En 1989, l’ACF commence à faire pression sur le ministère de l’Énergie, des Mines et des Ressources afin de permettre aux constructrices et constructeurs de fusées canadien(ne)s d’importer les nouveaux moteurs haute puissance. Le premier lancement d’une fusée grande puissance approuvé par l’ACF, par des membres de la Calgary Rocketry Association (CRA), a lieu en septembre 1993. À cette date, les brouillons de règlement sont prêts. Au fil des années, ils sont finalisés et mis à jour. À la fin des années 1990, de nouveaux lancements de fusées haute puissance ont apparemment lieu au :
Manitoba (Manitoba Rocketry Group),
Ontario (Toronto Rocket Club et North American Propulsion and Aerospace Society),
Saskatchewan (Saskatchewan Rocketry Association), et
Québec (Association des astromodélistes amateurs du Québec).
En date de 2019, en autant que votre humble serviteur le sache, seule la CRA existe encore. De nouveaux groupes en Alberta, en Ontario, au Québec et en Saskatchewan reprennent le flambeau à un moment donné.
Cette digression ayant terminé sa course, revenons au sujet principal de notre histoire.
Brown semble quitter Québec et le Québec au début des années 1970. Il décroche un emploi chez Centuri Engineering Company, un fabricant américain de fusées miniatures en kits fondé en 1961. Brown conçoit un certain nombre de fusées miniatures bien connues, telles la Orion et la Athena, produites entre 1971 et 1977. Mentionnons par ailleurs les planeurs-fusées Mach 10 et X-24.

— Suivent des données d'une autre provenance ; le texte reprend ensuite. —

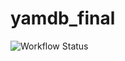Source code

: # yamdb_final

![Workflow Status](https://github.com/pencool/yamdb_final/actions/workflows/yamdb_workflow/badge.svg
)
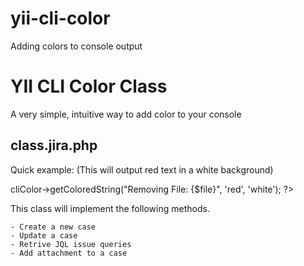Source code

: yii-cli-color
=============

Adding colors to console output



# YII CLI Color Class
A very simple, intuitive way to add color to your console

## class.jira.php

Quick example: (This will output red text in a white background)
<?php
echo Yii::app()->cliColor->getColoredString("Removing File: {$file}", 'red', 'white');
?>



This class will implement the following methods.
	
	- Create a new case
	- Update a case
	- Retrive JQL issue queries
    - Add attachment to a case

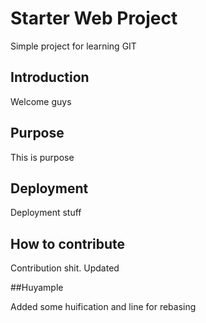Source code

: # Starter Web Project

Simple project for learning GIT

## Introduction

Welcome guys

## Purpose

This is purpose

## Deployment

Deployment stuff

## How to contribute

Contribution shit. Updated

##Huyample

Added some huification and line for rebasing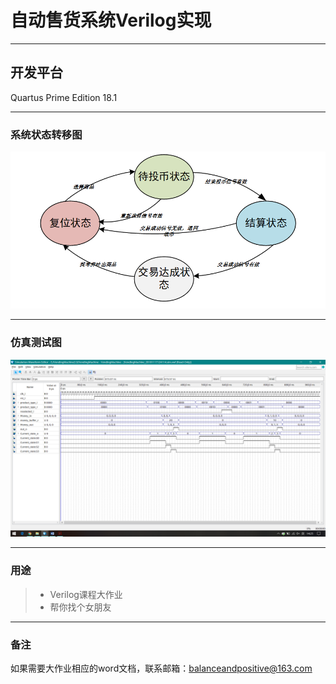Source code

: # 自动售货系统Verilog实现

------

## 开发平台

Quartus Prime Edition 18.1

---
### 系统状态转移图

![state-figure](state_figure.PNG)

---
### 仿真测试图

![simulation_test](sys_sim_1.png)

---

### 用途

>* Verilog课程大作业
>* 帮你找个女朋友

---

### 备注

如果需要大作业相应的word文档，联系邮箱：balanceandpositive@163.com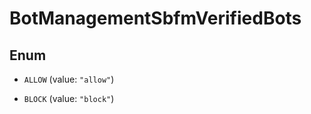 

# BotManagementSbfmVerifiedBots

## Enum


* `ALLOW` (value: `"allow"`)

* `BLOCK` (value: `"block"`)




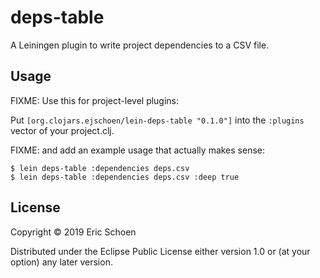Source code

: # deps-table

A Leiningen plugin to write project dependencies to a CSV file.

## Usage

FIXME: Use this for project-level plugins:

Put `[org.clojars.ejschoen/lein-deps-table "0.1.0"]` into the `:plugins` vector of your project.clj.

FIXME: and add an example usage that actually makes sense:

    $ lein deps-table :dependencies deps.csv
    $ lein deps-table :dependencies deps.csv :deep true

## License

Copyright © 2019 Eric Schoen

Distributed under the Eclipse Public License either version 1.0 or (at
your option) any later version.

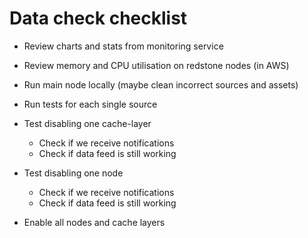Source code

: # Data check checklist

- Review charts and stats from monitoring service

- Review memory and CPU utilisation on redstone nodes (in AWS)

- Run main node locally (maybe clean incorrect sources and assets)

- Run tests for each single source

- Test disabling one cache-layer
	- Check if we receive notifications
	- Check if data feed is still working

- Test disabling one node
	- Check if we receive notifications
	- Check if data feed is still working

- Enable all nodes and cache layers
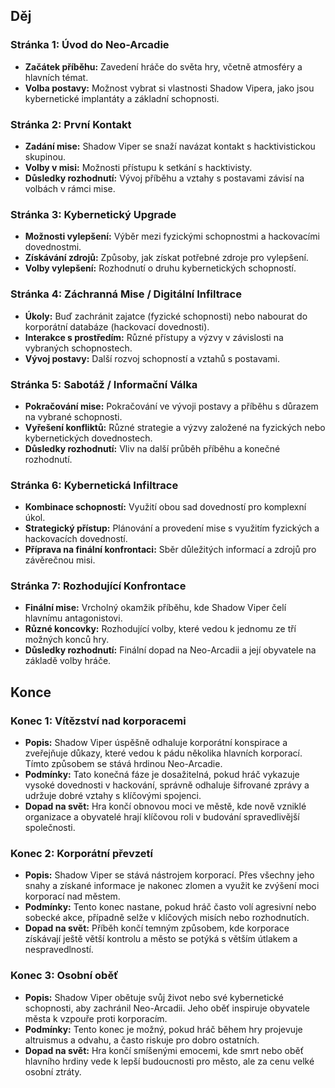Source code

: ## Děj

### Stránka 1: Úvod do Neo-Arcadie

- **Začátek příběhu:** Zavedení hráče do světa hry, včetně atmosféry a hlavních témat.
- **Volba postavy:** Možnost vybrat si vlastnosti Shadow Vipera, jako jsou kybernetické implantáty a základní schopnosti.

### Stránka 2: První Kontakt

- **Zadání mise:** Shadow Viper se snaží navázat kontakt s hacktivistickou skupinou.
- **Volby v misi:** Možnosti přístupu k setkání s hacktivisty.
- **Důsledky rozhodnutí:** Vývoj příběhu a vztahy s postavami závisí na volbách v rámci mise.

### Stránka 3: Kybernetický Upgrade

- **Možnosti vylepšení:** Výběr mezi fyzickými schopnostmi a hackovacími dovednostmi.
- **Získávání zdrojů:** Způsoby, jak získat potřebné zdroje pro vylepšení.
- **Volby vylepšení:** Rozhodnutí o druhu kybernetických schopností.

### Stránka 4: Záchranná Mise / Digitální Infiltrace

- **Úkoly:** Buď zachránit zajatce (fyzické schopnosti) nebo nabourat do korporátní databáze (hackovací dovednosti).
- **Interakce s prostředím:** Různé přístupy a výzvy v závislosti na vybraných schopnostech.
- **Vývoj postavy:** Další rozvoj schopností a vztahů s postavami.

### Stránka 5: Sabotáž / Informační Válka

- **Pokračování mise:** Pokračování ve vývoji postavy a příběhu s důrazem na vybrané schopnosti.
- **Vyřešení konfliktů:** Různé strategie a výzvy založené na fyzických nebo kybernetických dovednostech.
- **Důsledky rozhodnutí:** Vliv na další průběh příběhu a konečné rozhodnutí.

### Stránka 6: Kybernetická Infiltrace

- **Kombinace schopností:** Využití obou sad dovedností pro komplexní úkol.
- **Strategický přístup:** Plánování a provedení mise s využitím fyzických a hackovacích dovedností.
- **Příprava na finální konfrontaci:** Sběr důležitých informací a zdrojů pro závěrečnou misi.

### Stránka 7: Rozhodující Konfrontace

- **Finální mise:** Vrcholný okamžik příběhu, kde Shadow Viper čelí hlavnímu antagonistovi.
- **Různé koncovky:** Rozhodující volby, které vedou k jednomu ze tří možných konců hry.
- **Důsledky rozhodnutí:** Finální dopad na Neo-Arcadii a její obyvatele na základě volby hráče.

## Konce

### Konec 1: Vítězství nad korporacemi

- **Popis:** Shadow Viper úspěšně odhaluje korporátní konspirace a zveřejňuje důkazy, které vedou k pádu několika hlavních korporací. Tímto způsobem se stává hrdinou Neo-Arcadie.
- **Podmínky:** Tato konečná fáze je dosažitelná, pokud hráč vykazuje vysoké dovednosti v hackování, správně odhaluje šifrované zprávy a udržuje dobré vztahy s klíčovými spojenci.
- **Dopad na svět:** Hra končí obnovou moci ve městě, kde nově vzniklé organizace a obyvatelé hrají klíčovou roli v budování spravedlivější společnosti.

### Konec 2: Korporátní převzetí

- **Popis:** Shadow Viper se stává nástrojem korporací. Přes všechny jeho snahy a získané informace je nakonec zlomen a využit ke zvýšení moci korporací nad městem.
- **Podmínky:** Tento konec nastane, pokud hráč často volí agresivní nebo sobecké akce, případně selže v klíčových misích nebo rozhodnutích.
- **Dopad na svět:** Příběh končí temným způsobem, kde korporace získávají ještě větší kontrolu a město se potýká s větším útlakem a nespravedlností.

### Konec 3: Osobní oběť

- **Popis:** Shadow Viper obětuje svůj život nebo své kybernetické schopnosti, aby zachránil Neo-Arcadii. Jeho oběť inspiruje obyvatele města k vzpouře proti korporacím.
- **Podmínky:** Tento konec je možný, pokud hráč během hry projevuje altruismus a odvahu, a často riskuje pro dobro ostatních.
- **Dopad na svět:** Hra končí smíšenými emocemi, kde smrt nebo oběť hlavního hrdiny vede k lepší budoucnosti pro město, ale za cenu velké osobní ztráty.

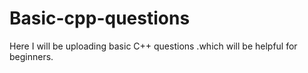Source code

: # Basic-cpp-questions
Here I will be uploading basic C++ questions .which will be helpful for beginners.
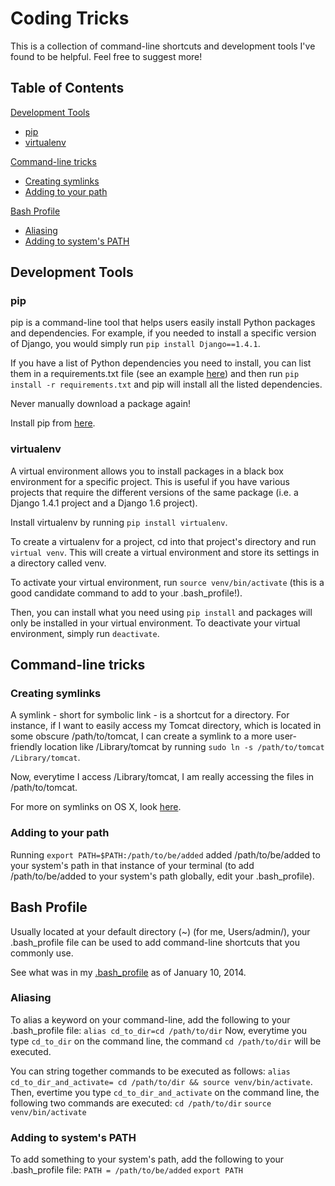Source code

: # Coding Tricks
This is a collection of command-line shortcuts and development tools I've found to be helpful. Feel free to suggest more!

## Table of Contents
[Development Tools](#developmemnt-tools)

* [pip](#pip)
* [virtualenv](#virtualenv)

[Command-line tricks](#command-line-tricks)

* [Creating symlinks](#creating-symlinks)
* [Adding to your path](#adding-to-your-path)

[Bash Profile](#bash-profile)

* [Aliasing](#aliasing)
* [Adding to system's PATH](#adding-to-systems-path)

## Development Tools
### pip
pip is a command-line tool that helps users easily install Python packages and dependencies. For example, if you needed to install a specific version of Django, you would simply run `pip install Django==1.4.1`.

If you have a list of Python dependencies you need to install, you can list them in a requirements.txt file (see an example [here](requirements.txt)) and then run `pip install -r requirements.txt` and pip will install all the listed dependencies.

Never manually download a package again!

Install pip from [here](http://www.pip-installer.org/en/latest/installing.html).

### virtualenv
A virtual environment allows you to install packages in a black box environment for a specific project. This is useful if you have various projects that require the different versions of the same package (i.e. a Django 1.4.1 project and a Django 1.6 project).

Install virtualenv by running `pip install virtualenv`.

To create a virtualenv for a project, cd into that project's directory and run `virtual venv`. This will create a virtual environment and store its settings in a directory called venv.

To activate your virtual environment, run `source venv/bin/activate` (this is a good candidate command to add to your .bash_profile!).

Then, you can install what you need using `pip install` and packages will only be installed in your virtual environment. To deactivate your virtual environment, simply run `deactivate`.

## Command-line tricks
### Creating symlinks
A symlink - short for symbolic link - is a shortcut for a directory. For instance, if I want to easily access my Tomcat directory, which is located in some obscure /path/to/tomcat, I can create a symlink to a more user-friendly location like /Library/tomcat by running `sudo ln -s /path/to/tomcat /Library/tomcat`.

Now, everytime I access /Library/tomcat, I am really accessing the files in /path/to/tomcat.

For more on symlinks on OS X, look [here](http://www.cyberciti.biz/faq/symbolic-symlink-mac-osx-remove-command/).

### Adding to your path
Running `export PATH=$PATH:/path/to/be/added` added /path/to/be/added to your system's path in that instance of your terminal (to add /path/to/be/added to your system's path globally, edit your .bash_profile).

## Bash Profile
Usually located at your default directory (~) (for me, Users/admin/), your .bash_profile file can be used to add command-line shortcuts that you commonly use.

See what was in my [.bash_profile](.bash_profile) as of January 10, 2014.

### Aliasing
To alias a keyword on your command-line, add the following to your .bash_profile file:
`alias cd_to_dir=cd /path/to/dir`
Now, everytime you type `cd_to_dir` on the command line, the command `cd /path/to/dir` will be executed.

You can string together commands to be executed as follows:
`alias cd_to_dir_and_activate= cd /path/to/dir && source venv/bin/activate`.
Then, evertime you type `cd_to_dir_and_activate` on the command line, the following two commands are executed:
`cd /path/to/dir`
`source venv/bin/activate`

### Adding to system's PATH
To add something to your system's path, add the following to your .bash_profile file:
`PATH = /path/to/be/added`
`export PATH`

Si je peux me permettre une courte digression, une des fusées conçues par le propriétaire fondateur de Centuri Engineering, Leroy E. « Lee » Piester, est destinée à la série télévisée d’espionnage Des agents très spéciaux, diffusée en anglais entre septembre 1964 et janvier 1968. La fusée en question tient le rôle du missile à guidage par infrarouge monté dans chacune des 2 portes papillons de l’automobile très spéciale que les héros de la série utilisent à quelques reprises. La dite automobile est une Piranha, un véhicule fabriqué en très petite quantité par Aluminum Model Toys Incorporated. Et oui, ami(e) lectrice ou lecteur, Des agents très spéciaux compte parmi les séries télévisées traduites en français que votre humble serviteur regarde pendant sa jeunesse dissipée.
La susmentionnée Damon acquiert Centuri Engineering vers juin 1971. Cette prise de contrôle n’est toutefois révélée qu’en 1972. Brown semble perdre son emploi un peu avant le milieu des années 1970. Il amorce une carrière en enseignement un peu plus tard. Brown enseigne l’anglais et l’histoire au moins jusqu’en 2016.
Brown n’abandonne pas pour autant la fuséologie. Il semble faire partie d’une équipe, les Noblemen, associée à une école secondaire entre 2003 et 2008. Certain(e)s des membres de cette équipe décident de voler de leurs propres ailes en 2008. Elles et ils forment alors Rocket Sauce, Team 1137. Cette équipe associée à une autre école secondaire existe encore en 2019. Brown semble occuper le poste d’instructeur d’équipe. Rocket Sauce, Team 1137 s’intéresse à la fois à la robotique et à la fuséologie.
Et c’est tout pour aujourd’hui. J’ai oublié de préparer le test.